Source data:
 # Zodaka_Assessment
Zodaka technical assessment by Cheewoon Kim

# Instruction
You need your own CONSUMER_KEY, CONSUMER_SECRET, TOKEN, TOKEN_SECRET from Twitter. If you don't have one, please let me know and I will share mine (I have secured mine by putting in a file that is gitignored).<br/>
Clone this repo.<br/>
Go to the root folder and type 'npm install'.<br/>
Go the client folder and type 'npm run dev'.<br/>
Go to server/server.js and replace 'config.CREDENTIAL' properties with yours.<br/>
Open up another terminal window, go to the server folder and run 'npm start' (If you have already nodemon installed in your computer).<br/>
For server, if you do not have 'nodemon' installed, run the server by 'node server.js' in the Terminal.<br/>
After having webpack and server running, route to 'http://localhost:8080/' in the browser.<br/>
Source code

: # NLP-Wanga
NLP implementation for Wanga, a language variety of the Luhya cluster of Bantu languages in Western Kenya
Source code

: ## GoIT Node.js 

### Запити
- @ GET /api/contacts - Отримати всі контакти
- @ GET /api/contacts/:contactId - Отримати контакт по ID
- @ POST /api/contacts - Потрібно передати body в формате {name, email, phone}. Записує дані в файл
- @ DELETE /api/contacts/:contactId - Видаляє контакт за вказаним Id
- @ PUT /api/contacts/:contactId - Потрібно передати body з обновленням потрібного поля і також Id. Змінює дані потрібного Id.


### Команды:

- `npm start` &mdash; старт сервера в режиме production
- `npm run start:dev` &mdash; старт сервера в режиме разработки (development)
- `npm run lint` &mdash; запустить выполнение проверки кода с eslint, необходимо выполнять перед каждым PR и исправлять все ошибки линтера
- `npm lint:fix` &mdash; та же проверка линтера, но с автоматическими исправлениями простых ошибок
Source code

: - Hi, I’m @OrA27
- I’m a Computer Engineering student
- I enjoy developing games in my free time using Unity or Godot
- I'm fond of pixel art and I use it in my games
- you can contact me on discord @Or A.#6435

ASSIGNED TASK =
Search the records line by line for the word "have" and copy every line where it appears.

THE COMPLETED TASK =
You need your own CONSUMER_KEY, CONSUMER_SECRET, TOKEN, TOKEN_SECRET from Twitter. If you don't have one, please let me know and I will share mine (I have secured mine by putting in a file that is gitignored).<br/>
Open up another terminal window, go to the server folder and run 'npm start' (If you have already nodemon installed in your computer).<br/>
For server, if you do not have 'nodemon' installed, run the server by 'node server.js' in the Terminal.<br/>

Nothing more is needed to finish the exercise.